Note4Students
From UPSC perspective, the following things are important :
Prelims level: BIFR
Mains level: Paper 3- Performance of IBC
Context
The performance of the Insolvency and Bankruptcy Code (IBC) has been under intense scrutiny.
Basis for the criticism of IBC
- The Code has been mainly criticised on three counts:
- 1] Delay in resolution: There are inordinate delays in the resolution procedure.
- 2] Liquidation: There have been more liquidations than resolutions.
- 3] Low recovery amount: The recovery amounts under IBC are not substantial, making it more of a talking point than an effective structural reform.
Is the criticism about the delay justified?
- Assessing IBC based only on the average time taken to resolve successful cases does a substantial disservice to how much more efficient the IBC is compared to the previous regimes.
- It is calculated by taking a simple average of time taken on each completed case.
- This is one of the metrics used by the Insolvency and Bankruptcy Board of India (IBBI) to compare the IBC regime with the earlier Board of Industrial and Financial Reconstruction (BIFR) regime.

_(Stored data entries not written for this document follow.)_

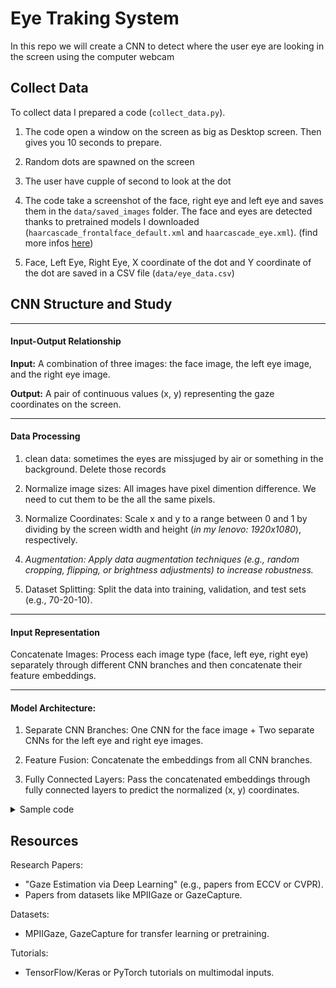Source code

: # Eye Traking System

In this repo we will create a CNN to detect where the user eye are looking in the screen using the computer webcam

## Collect Data

To collect data I prepared a code (`collect_data.py`).

1. The code open a window on the screen as big as Desktop screen. Then gives you 10 seconds to prepare.

2. Random dots are spawned on the screen

3. The user have cupple of second to look at the dot

4. The code take a screenshot of the face, right eye and left eye and saves them in the `data/saved_images` folder. The face and eyes are detected thanks to pretrained models I downloaded (`haarcascade_frontalface_default.xml` and `haarcascade_eye.xml`). (find more infos [here](https://www.geeksforgeeks.org/opencv-python-program-face-detection/))

5. Face, Left Eye, Right Eye, X coordinate of the dot and Y coordinate of the dot are saved in a CSV file (`data/eye_data.csv`)

## CNN Structure and Study

---

#### Input-Output Relationship

**Input:** A combination of three images: the face image, the left eye image, and the right eye image.

**Output:** A pair of continuous values (x, y) representing the gaze coordinates on the screen.

---

#### Data Processing

1. clean data: sometimes the eyes are missjuged by air or something in the background. Delete those records

1. Normalize image sizes: All images have pixel dimention difference. We need to cut them to be the all the same pixels.

2. Normalize Coordinates: Scale x and y to a range between 0 and 1 by dividing by the screen width and height (_in my lenovo: 1920x1080_), respectively.

3. _Augmentation: Apply data augmentation techniques (e.g., random cropping, flipping, or brightness adjustments) to increase robustness._

4. Dataset Splitting: Split the data into training, validation, and test sets (e.g., 70-20-10).

---

#### Input Representation

Concatenate Images: Process each image type (face, left eye, right eye) separately through different CNN branches and then concatenate their feature embeddings.

---

#### Model Architecture:

1. Separate CNN Branches: One CNN for the face image + Two separate CNNs for the left eye and right eye images.

2. Feature Fusion: Concatenate the embeddings from all CNN branches.

3. Fully Connected Layers: Pass the concatenated embeddings through fully connected layers to predict the normalized (x, y) coordinates.


<details>
  <summary>Sample code</summary>

    ```python
    import tensorflow as tf
    from tensorflow.keras import layers, models

    # Define CNN for processing images
    def create_cnn(input_shape):
        model = models.Sequential([
            layers.Conv2D(32, (3, 3), activation='relu', input_shape=input_shape),
            layers.MaxPooling2D((2, 2)),
            layers.Conv2D(64, (3, 3), activation='relu'),
            layers.MaxPooling2D((2, 2)),
            layers.Conv2D(128, (3, 3), activation='relu'),
            layers.Flatten(),
            layers.Dense(128, activation='relu'),
        ])
        return model

    # Input shapes
    face_input = layers.Input(shape=(64, 64, 3))  # Example shape for face
    left_eye_input = layers.Input(shape=(32, 32, 3))  # Example shape for left eye
    right_eye_input = layers.Input(shape=(32, 32, 3))  # Example shape for right eye

    # Create CNN branches
    face_branch = create_cnn((64, 64, 3))(face_input)
    left_eye_branch = create_cnn((32, 32, 3))(left_eye_input)
    right_eye_branch = create_cnn((32, 32, 3))(right_eye_input)

    # Concatenate features
    concatenated = layers.Concatenate()([face_branch, left_eye_branch, right_eye_branch])

    # Fully connected layers
    fc = layers.Dense(256, activation='relu')(concatenated)
    fc = layers.Dense(128, activation='relu')(fc)
    output = layers.Dense(2, activation='linear')(fc)  # Predict (x, y)

    # Build model
    model = models.Model(inputs=[face_input, left_eye_input, right_eye_input], outputs=output)
    model.compile(optimizer='adam', loss='mean_squared_error', metrics=['mae'])

    model.summary()
    ```

</details>

## Resources

Research Papers:

- "Gaze Estimation via Deep Learning" (e.g., papers from ECCV or CVPR).
- Papers from datasets like MPIIGaze or GazeCapture.

Datasets:

- MPIIGaze, GazeCapture for transfer learning or pretraining.

Tutorials:

- TensorFlow/Keras or PyTorch tutorials on multimodal inputs.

- However, the performance of a bankruptcy resolution should ideally be evaluated along at least three dimensions:
- The average time taken to resolve a case, the fraction of cases resolved within a given timeframe, and the recovery rate conditional on resolution.
- Focusing on any single parameter may result in a gross under (over) estimation of the IBC’s (BIFR’s) performance.

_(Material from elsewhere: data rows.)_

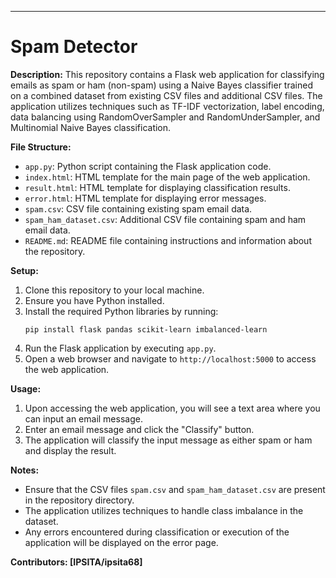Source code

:
---

# Spam Detector

**Description:**
This repository contains a Flask web application for classifying emails as spam or ham (non-spam) using a Naive Bayes classifier trained on a combined dataset from existing CSV files and additional CSV files. The application utilizes techniques such as TF-IDF vectorization, label encoding, data balancing using RandomOverSampler and RandomUnderSampler, and Multinomial Naive Bayes classification.

**File Structure:**
- `app.py`: Python script containing the Flask application code.
- `index.html`: HTML template for the main page of the web application.
- `result.html`: HTML template for displaying classification results.
- `error.html`: HTML template for displaying error messages.
- `spam.csv`: CSV file containing existing spam email data.
- `spam_ham_dataset.csv`: Additional CSV file containing spam and ham email data.
- `README.md`: README file containing instructions and information about the repository.

**Setup:**
1. Clone this repository to your local machine.
2. Ensure you have Python installed.
3. Install the required Python libraries by running:
   ```
   pip install flask pandas scikit-learn imbalanced-learn
   ```
4. Run the Flask application by executing `app.py`.
5. Open a web browser and navigate to `http://localhost:5000` to access the web application.

**Usage:**
1. Upon accessing the web application, you will see a text area where you can input an email message.
2. Enter an email message and click the "Classify" button.
3. The application will classify the input message as either spam or ham and display the result.

**Notes:**
- Ensure that the CSV files `spam.csv` and `spam_ham_dataset.csv` are present in the repository directory.
- The application utilizes techniques to handle class imbalance in the dataset.
- Any errors encountered during classification or execution of the application will be displayed on the error page.

**Contributors: [IPSITA/ipsita68]**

- By examining the fraction of cases that are resolved within a specific timeframe, we see that for any fraction of the total cases resolved under each scheme, the IBC took considerably less time than BIFR.

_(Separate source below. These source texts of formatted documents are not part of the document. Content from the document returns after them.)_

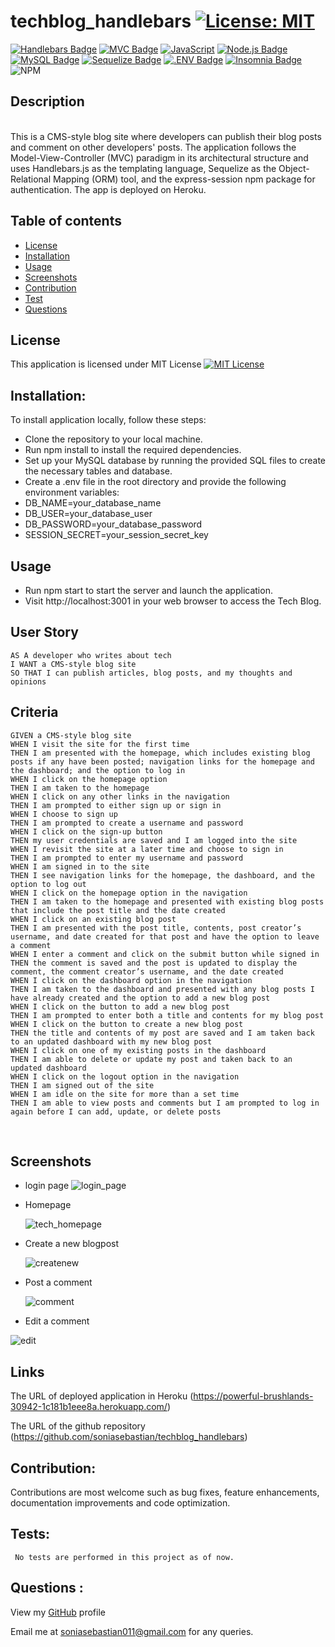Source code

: # techblog_handlebars [![License: MIT](https://img.shields.io/badge/License-MIT-yellow.svg)](https://opensource.org/licenses/MIT)

[![Handlebars Badge](https://img.shields.io/badge/Handlebars-F0772B?logo=handlebars&logoColor=fff&style=flat)](https://handlebarsjs.com/)
[![MVC Badge](https://img.shields.io/badge/MVC-FF5733?style=flat)](https://en.wikipedia.org/wiki/Model%E2%80%93view%E2%80%93controller)
[![JavaScript](https://img.shields.io/badge/JavaScript-ES6-yellow.svg)](https://www.ecma-international.org/ecma-262/)
[![Node.js Badge](https://img.shields.io/badge/Node.js-393?logo=nodedotjs&logoColor=fff&style=flat)](https://nodejs.org/en)
[![MySQL Badge](https://img.shields.io/badge/MySQL-4479A1?logo=mysql&logoColor=fff&style=flat)](https://www.npmjs.com/package/mysql2)
[![Sequelize Badge](https://img.shields.io/badge/Sequelize-52B0E7?logo=sequelize&logoColor=fff&style=flat)](https://sequelize.org/docs/v6/)
[![.ENV Badge](https://img.shields.io/badge/.ENV-ECD53F?logo=dotenv&logoColor=000&style=flat)](https://www.npmjs.com/package/dotenv)
[![Insomnia Badge](https://img.shields.io/badge/Insomnia-4000BF?logo=insomnia&logoColor=fff&style=flat)](https://insomnia.rest/)
![NPM](https://img.shields.io/badge/NPM-%23CB3837.svg?style=for-the-badge&logo=npm&logoColor=white)
 

## Description
<br>
This is a CMS-style blog site where developers can publish their blog posts and comment on other developers' posts. The application follows the Model-View-Controller (MVC) paradigm in its architectural structure and uses Handlebars.js as the templating language, Sequelize as the Object-Relational Mapping (ORM) tool, and the express-session npm package for authentication. The app is deployed on Heroku.
<br>


## Table of contents
- [License](#License)
- [Installation](#Installation)
- [Usage](#Usage)
- [Screenshots](#Screenshots)
- [Contribution](#Contribution)
- [Test](#Test) 
- [Questions](#Questions)


## License 
This application is licensed under MIT License
[![MIT License](https://img.shields.io/badge/License-MIT-blue.svg)](https://opensource.org/licenses/MIT)

## Installation:
To install application locally, follow these steps:

* Clone the repository to your local machine.
* Run npm install to install the required dependencies.
* Set up your MySQL database by running the provided SQL files to create the necessary tables and database.
* Create a .env file in the root directory and provide the following environment variables:
* DB_NAME=your_database_name
* DB_USER=your_database_user
* DB_PASSWORD=your_database_password
* SESSION_SECRET=your_session_secret_key

## Usage
* Run npm start to start the server and launch the application.
* Visit http://localhost:3001 in your web browser to access the Tech Blog.

## User Story
```
AS A developer who writes about tech
I WANT a CMS-style blog site
SO THAT I can publish articles, blog posts, and my thoughts and opinions
```
## Criteria
```
GIVEN a CMS-style blog site
WHEN I visit the site for the first time
THEN I am presented with the homepage, which includes existing blog posts if any have been posted; navigation links for the homepage and the dashboard; and the option to log in
WHEN I click on the homepage option
THEN I am taken to the homepage
WHEN I click on any other links in the navigation
THEN I am prompted to either sign up or sign in
WHEN I choose to sign up
THEN I am prompted to create a username and password
WHEN I click on the sign-up button
THEN my user credentials are saved and I am logged into the site
WHEN I revisit the site at a later time and choose to sign in
THEN I am prompted to enter my username and password
WHEN I am signed in to the site
THEN I see navigation links for the homepage, the dashboard, and the option to log out
WHEN I click on the homepage option in the navigation
THEN I am taken to the homepage and presented with existing blog posts that include the post title and the date created
WHEN I click on an existing blog post
THEN I am presented with the post title, contents, post creator’s username, and date created for that post and have the option to leave a comment
WHEN I enter a comment and click on the submit button while signed in
THEN the comment is saved and the post is updated to display the comment, the comment creator’s username, and the date created
WHEN I click on the dashboard option in the navigation
THEN I am taken to the dashboard and presented with any blog posts I have already created and the option to add a new blog post
WHEN I click on the button to add a new blog post
THEN I am prompted to enter both a title and contents for my blog post
WHEN I click on the button to create a new blog post
THEN the title and contents of my post are saved and I am taken back to an updated dashboard with my new blog post
WHEN I click on one of my existing posts in the dashboard
THEN I am able to delete or update my post and taken back to an updated dashboard
WHEN I click on the logout option in the navigation
THEN I am signed out of the site
WHEN I am idle on the site for more than a set time
THEN I am able to view posts and comments but I am prompted to log in again before I can add, update, or delete posts
```
<br>



## Screenshots
* login page
  ![login_page](https://github.com/soniasebastian/techblog_handlebars/assets/130253087/f58b121c-2211-4f74-9616-344eb30fa230)



  
* Homepage

  
  ![tech_homepage](https://github.com/soniasebastian/techblog_handlebars/assets/130253087/a3a8cbd3-4811-4495-bc0a-7ebc81ca3ed6)





* Create a new blogpost

  
  ![createnew](https://github.com/soniasebastian/techblog_handlebars/assets/130253087/c60009a5-f254-4e9f-bcdf-63c2ed12cd4d)



  
* Post a comment

  
  ![comment](https://github.com/soniasebastian/techblog_handlebars/assets/130253087/39927015-0bbb-4c60-81aa-bc0031e06c65)




  
* Edit a comment

  
 ![edit](https://github.com/soniasebastian/techblog_handlebars/assets/130253087/1a2a1ac0-e7a1-4974-9383-f1bd16379d01)








## Links
The URL of deployed application in Heroku (https://powerful-brushlands-30942-1c181b1eee8a.herokuapp.com/)


The URL of the github repository (https://github.com/soniasebastian/techblog_handlebars)


## Contribution:
   Contributions are most welcome such as bug fixes, feature enhancements, documentation improvements and code optimization.

## Tests: 
     No tests are performed in this project as of now.

## Questions :
  View my [GitHub](https://github.com/soniasebastian) profile

  Email me at soniasebastian011@gmail.com for any queries.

- Total number of cases solved: Since its inception in 1987, the BIFR has resolved less than 3,500 cases while the IBC, since it was launched in 2016, resolved about 1,178 cases until it was suspended at the onset of the COVID pandemic.
- Most analyses of IBC’s performance overlook the important fact that many of the legacy BIFR cases were subsumed by IBC, and these were often zombie firms that were kept alive due to massive evergreening of loans between 2008-2015.
Conclusion
The bottom line is straightforward: The IBC has significantly outperformed the earlier BIFR regime in terms of the speed of resolution.